For the ultra-Orthodox Jewish children of Brooklyn, the familiar Mister Softee ice cream truck jingle holds less allure than the tune that booms from the  Kosher L’Mehadrin Bazel Ice Cream Truck, inviting them to “make a bracha,” or blessing, and buy an icy treat, reports The Jewish Daily Forward in a profile of the company’s founder, Yaniv Bazel.

“They always come at me, in Yiddish, shouting for free ice cream,” Yaniv Bazel said while leaning against a popcorn machine in his hot-pink ice cream  truck, in the Crown Heights section of Brooklyn. “They drive me crazy!”

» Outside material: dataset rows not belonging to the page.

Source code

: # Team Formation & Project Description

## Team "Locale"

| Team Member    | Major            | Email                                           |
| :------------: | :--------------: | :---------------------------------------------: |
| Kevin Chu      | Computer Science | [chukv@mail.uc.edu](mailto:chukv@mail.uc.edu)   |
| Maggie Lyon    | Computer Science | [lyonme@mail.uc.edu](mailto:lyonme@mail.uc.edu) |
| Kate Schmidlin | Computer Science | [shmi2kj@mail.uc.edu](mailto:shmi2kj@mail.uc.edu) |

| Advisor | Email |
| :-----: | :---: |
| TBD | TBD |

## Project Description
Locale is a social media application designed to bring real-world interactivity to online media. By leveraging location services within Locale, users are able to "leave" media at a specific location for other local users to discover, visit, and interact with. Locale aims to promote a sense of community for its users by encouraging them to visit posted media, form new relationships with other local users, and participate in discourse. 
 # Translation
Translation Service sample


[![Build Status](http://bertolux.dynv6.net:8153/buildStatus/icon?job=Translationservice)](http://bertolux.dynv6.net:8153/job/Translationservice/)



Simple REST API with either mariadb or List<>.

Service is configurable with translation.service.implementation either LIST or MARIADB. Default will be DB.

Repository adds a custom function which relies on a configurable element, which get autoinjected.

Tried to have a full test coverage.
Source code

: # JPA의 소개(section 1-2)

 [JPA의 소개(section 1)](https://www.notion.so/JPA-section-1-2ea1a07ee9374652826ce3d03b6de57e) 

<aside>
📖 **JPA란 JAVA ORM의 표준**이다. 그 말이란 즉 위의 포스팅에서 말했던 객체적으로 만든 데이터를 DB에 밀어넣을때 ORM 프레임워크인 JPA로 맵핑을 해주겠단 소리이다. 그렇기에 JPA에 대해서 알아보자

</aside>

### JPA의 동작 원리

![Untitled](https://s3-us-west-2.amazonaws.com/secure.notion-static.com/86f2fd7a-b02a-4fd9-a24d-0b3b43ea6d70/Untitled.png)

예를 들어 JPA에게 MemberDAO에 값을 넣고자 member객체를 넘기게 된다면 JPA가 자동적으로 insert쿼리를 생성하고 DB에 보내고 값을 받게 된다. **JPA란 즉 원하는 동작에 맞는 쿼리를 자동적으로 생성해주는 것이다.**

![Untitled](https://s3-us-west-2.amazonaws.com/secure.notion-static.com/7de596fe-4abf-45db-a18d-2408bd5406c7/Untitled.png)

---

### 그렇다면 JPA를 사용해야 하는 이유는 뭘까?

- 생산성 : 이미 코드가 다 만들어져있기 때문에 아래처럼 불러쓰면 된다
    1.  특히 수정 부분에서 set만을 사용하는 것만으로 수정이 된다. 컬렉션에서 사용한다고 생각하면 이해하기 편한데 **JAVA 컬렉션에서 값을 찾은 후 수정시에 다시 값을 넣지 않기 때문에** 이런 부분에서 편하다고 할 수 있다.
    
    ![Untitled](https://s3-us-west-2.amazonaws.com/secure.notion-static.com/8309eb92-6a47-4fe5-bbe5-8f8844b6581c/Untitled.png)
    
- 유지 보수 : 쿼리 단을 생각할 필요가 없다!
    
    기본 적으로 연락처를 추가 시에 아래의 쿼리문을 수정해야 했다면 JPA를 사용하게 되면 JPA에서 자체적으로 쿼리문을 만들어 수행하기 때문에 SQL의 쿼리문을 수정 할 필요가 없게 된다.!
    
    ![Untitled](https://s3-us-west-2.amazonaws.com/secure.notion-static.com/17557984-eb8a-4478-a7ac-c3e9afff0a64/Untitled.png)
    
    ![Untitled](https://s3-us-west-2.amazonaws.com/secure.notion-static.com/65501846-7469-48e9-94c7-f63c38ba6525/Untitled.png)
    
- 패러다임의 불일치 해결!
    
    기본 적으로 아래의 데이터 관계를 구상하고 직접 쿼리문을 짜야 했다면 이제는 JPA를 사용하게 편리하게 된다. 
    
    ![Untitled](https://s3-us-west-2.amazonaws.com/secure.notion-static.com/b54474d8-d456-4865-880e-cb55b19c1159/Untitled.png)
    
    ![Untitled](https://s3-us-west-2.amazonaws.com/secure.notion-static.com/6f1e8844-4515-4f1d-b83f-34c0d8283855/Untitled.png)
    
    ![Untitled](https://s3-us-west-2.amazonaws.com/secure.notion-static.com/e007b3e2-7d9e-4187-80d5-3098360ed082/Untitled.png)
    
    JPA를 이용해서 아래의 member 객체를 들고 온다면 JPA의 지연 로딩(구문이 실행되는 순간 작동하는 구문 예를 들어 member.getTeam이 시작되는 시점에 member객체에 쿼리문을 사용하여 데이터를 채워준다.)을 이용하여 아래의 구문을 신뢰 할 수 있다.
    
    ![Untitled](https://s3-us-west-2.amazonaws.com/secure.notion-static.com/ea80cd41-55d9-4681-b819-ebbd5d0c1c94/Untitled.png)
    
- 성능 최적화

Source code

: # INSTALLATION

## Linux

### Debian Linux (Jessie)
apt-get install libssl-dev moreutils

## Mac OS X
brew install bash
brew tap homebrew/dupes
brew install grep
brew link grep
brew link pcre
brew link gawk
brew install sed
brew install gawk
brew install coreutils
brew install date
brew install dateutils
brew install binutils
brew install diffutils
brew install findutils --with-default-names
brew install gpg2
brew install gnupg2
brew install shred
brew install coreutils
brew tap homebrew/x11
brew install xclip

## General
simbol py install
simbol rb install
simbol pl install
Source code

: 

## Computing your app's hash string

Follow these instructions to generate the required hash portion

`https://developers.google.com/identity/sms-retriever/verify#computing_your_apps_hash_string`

It’s all in a day’s work for Bazel, 24, the Lubavitch co-owner of the Kosher L’Mehadrin Bazel Ice Cream Truck. Though there are hundreds of ice cream trucks that tour the city  streets in the summer, this truck is different from most. It is among the few  that hold a strict kosher certification allowing them to cater to a specific — and ice cream hungry — sliver of New York children: the ultra-Orthodox.

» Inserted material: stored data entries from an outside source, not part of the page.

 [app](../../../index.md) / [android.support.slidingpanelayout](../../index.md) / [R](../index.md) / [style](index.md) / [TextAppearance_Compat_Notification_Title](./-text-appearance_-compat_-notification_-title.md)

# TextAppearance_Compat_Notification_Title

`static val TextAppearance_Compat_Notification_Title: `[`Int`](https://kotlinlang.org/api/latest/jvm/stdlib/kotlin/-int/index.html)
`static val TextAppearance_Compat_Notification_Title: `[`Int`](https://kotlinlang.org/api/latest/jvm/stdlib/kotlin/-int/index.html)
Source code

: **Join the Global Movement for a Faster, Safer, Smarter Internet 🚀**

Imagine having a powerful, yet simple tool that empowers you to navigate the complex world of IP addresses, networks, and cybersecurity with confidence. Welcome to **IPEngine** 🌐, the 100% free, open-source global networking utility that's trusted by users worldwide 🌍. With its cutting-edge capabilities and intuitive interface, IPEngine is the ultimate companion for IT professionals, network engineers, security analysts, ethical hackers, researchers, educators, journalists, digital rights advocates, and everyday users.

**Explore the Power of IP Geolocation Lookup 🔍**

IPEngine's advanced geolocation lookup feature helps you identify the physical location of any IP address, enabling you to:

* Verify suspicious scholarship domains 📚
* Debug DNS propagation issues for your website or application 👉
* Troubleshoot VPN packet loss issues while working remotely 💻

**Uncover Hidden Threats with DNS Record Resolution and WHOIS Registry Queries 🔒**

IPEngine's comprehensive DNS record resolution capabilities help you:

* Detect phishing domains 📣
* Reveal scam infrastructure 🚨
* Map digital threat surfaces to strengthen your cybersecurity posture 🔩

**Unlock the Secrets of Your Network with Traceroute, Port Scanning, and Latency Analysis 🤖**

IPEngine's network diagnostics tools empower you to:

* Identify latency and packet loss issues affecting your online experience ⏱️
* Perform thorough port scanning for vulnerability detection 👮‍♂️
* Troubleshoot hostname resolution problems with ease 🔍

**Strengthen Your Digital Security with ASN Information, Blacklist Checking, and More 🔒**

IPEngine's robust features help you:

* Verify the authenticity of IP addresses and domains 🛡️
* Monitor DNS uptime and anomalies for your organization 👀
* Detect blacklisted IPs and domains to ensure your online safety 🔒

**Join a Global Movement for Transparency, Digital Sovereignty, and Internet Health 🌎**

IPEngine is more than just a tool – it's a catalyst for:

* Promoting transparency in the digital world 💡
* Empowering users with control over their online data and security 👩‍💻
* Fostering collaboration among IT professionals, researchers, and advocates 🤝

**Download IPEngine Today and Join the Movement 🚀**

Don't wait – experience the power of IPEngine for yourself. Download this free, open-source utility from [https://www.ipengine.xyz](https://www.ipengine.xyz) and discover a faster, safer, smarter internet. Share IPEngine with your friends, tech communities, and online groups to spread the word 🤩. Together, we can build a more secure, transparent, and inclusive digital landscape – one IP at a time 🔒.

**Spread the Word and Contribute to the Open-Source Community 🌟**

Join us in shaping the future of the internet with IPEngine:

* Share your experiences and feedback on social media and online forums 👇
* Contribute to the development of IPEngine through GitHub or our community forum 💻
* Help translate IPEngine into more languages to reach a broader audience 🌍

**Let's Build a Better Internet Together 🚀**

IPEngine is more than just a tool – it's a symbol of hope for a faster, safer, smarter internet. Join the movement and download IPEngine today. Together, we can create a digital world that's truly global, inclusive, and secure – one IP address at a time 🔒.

Bazel started his business in 2006, with two other teens — his brother and soon-to-be brother-in-law, both 17-year-old Israelis, The Forward reports. He now has family members driving six trucks, and Bazel’s father flies from Israel to the U.S. every summer to lend a hand.

Bazel’s ice cream comes from Mehadrin Dairy, which also makes pareve products — which are meat- and dairy-free, and can therefore be eaten with meat or dairy.

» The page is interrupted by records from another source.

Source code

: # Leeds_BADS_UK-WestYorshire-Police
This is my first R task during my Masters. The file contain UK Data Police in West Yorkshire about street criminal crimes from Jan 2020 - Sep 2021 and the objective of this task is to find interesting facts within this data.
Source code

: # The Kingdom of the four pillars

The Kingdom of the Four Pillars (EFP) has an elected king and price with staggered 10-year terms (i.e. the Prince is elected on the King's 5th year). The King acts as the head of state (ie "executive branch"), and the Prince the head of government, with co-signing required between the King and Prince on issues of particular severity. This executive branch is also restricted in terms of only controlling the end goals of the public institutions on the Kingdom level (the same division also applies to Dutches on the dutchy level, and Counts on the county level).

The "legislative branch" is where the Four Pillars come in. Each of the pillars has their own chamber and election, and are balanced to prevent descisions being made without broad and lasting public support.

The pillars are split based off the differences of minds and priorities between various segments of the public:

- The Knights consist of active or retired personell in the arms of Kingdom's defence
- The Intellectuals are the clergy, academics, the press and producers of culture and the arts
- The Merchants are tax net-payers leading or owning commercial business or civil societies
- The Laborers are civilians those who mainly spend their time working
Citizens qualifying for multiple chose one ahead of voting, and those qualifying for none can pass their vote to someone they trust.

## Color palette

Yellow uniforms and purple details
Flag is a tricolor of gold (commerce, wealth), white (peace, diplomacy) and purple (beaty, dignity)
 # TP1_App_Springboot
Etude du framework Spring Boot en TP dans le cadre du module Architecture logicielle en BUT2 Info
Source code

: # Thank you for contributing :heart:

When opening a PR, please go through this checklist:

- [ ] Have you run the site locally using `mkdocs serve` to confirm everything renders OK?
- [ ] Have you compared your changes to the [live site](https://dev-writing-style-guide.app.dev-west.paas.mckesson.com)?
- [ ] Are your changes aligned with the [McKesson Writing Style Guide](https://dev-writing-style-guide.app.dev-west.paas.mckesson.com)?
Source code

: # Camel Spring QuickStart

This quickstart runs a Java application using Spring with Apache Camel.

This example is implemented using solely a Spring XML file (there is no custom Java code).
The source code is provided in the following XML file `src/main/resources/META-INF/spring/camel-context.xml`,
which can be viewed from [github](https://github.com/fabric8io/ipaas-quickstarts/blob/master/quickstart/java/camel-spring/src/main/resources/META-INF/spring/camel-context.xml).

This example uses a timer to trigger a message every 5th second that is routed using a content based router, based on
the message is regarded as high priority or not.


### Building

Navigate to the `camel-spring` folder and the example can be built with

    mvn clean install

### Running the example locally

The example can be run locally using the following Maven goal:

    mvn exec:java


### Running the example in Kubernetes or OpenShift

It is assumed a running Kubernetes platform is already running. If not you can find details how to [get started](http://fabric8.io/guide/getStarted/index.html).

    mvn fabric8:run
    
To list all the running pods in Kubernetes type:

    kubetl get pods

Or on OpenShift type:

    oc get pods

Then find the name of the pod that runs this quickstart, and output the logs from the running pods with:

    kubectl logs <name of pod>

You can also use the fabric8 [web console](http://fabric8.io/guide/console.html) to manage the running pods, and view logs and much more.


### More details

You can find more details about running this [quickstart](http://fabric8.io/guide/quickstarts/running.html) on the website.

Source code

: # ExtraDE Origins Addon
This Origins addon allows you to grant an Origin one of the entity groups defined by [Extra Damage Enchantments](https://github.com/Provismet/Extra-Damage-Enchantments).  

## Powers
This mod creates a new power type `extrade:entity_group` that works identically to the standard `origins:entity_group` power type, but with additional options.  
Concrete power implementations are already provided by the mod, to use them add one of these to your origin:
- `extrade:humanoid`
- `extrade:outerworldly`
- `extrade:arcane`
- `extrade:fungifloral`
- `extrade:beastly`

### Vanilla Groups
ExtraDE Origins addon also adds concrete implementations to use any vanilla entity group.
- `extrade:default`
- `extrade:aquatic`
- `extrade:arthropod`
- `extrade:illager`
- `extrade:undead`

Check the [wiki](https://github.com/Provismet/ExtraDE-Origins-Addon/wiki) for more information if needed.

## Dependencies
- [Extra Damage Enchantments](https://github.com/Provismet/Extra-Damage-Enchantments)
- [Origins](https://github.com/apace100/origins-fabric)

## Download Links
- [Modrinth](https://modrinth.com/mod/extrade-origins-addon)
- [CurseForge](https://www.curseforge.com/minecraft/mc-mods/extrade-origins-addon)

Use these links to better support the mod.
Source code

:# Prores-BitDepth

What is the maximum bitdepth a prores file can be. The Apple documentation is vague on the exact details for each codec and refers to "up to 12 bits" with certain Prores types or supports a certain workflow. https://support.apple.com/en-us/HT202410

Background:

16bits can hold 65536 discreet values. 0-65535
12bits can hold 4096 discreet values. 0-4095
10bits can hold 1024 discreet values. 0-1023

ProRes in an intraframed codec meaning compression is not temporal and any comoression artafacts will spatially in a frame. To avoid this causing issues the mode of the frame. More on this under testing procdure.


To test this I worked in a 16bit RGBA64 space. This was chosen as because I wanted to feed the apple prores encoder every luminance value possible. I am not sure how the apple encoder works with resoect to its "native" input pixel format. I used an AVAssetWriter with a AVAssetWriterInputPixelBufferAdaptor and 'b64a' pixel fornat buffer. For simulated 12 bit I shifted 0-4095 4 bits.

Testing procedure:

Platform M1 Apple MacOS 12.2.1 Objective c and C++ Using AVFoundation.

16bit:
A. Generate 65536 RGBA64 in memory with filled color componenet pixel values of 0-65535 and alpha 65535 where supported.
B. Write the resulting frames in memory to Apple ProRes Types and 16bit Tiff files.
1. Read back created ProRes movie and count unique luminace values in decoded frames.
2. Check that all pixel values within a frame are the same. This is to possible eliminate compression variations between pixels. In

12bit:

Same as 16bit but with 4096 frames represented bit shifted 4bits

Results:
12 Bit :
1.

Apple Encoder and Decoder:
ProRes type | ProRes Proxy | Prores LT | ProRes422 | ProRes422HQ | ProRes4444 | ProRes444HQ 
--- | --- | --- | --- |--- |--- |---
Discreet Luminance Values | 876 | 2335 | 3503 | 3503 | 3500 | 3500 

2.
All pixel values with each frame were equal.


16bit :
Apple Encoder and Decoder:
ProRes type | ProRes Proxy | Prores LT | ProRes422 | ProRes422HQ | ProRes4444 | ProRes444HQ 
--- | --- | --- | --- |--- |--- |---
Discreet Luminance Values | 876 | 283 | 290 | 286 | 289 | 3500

“We want to be big, like a kosher Mister Softee, with 600 trucks all over the  city,” Bazel said. “We’re not trying to sell to people that don’t keep kosher,  because they already have enough ice cream trucks. We’re looking at Jewish  customers.”

The brothers spend their summers driving the six Bazel ice cream trucks  around New York, splitting their time between Brooklyn and the Catskills. They  offer everything from ice cream and slushies to popcorn and cotton candy, and  often cater camp gatherings and birthday parties. And, of course, to the ice  cream hungry Lubavitchers in Brooklyn.

“Everyone’s favorite is the soft serve, but we get a lot of people ordering  the slushies, because they are pareve,” Bazel said, referring to the plastic  jugs of rainbow-colored slushie syrup lining the floor of the truck.

Like Mister Softee’s inescapable tune, the Bazel trucks’ song has become a part of the landscape in Brooklyn’s Jewish neighborhoods.

No self-respecting ice cream truck travels without a catchy jingle and so, as  Bazel rounds each bend, he presses “play” on his iPod and a hearty male voice  booms from the truck’s speakers: “Come and make a bracha [blessing], a bracha, a bracha… today. We’ve got ice cream and ices, and boy  you’ll love our prices…. The kosher ice cream truck is here!” As the words waft  through the Brooklyn air, the verse is then repeated in Yiddish.

“That song! It means the kosher ice cream truck is here,” said Miles Walser,  a non-Lubavitch resident of Crown Heights. Though he has never tasted the kosher fare, it took him only a week of living in the neighborhood to learn the entire  song by heart.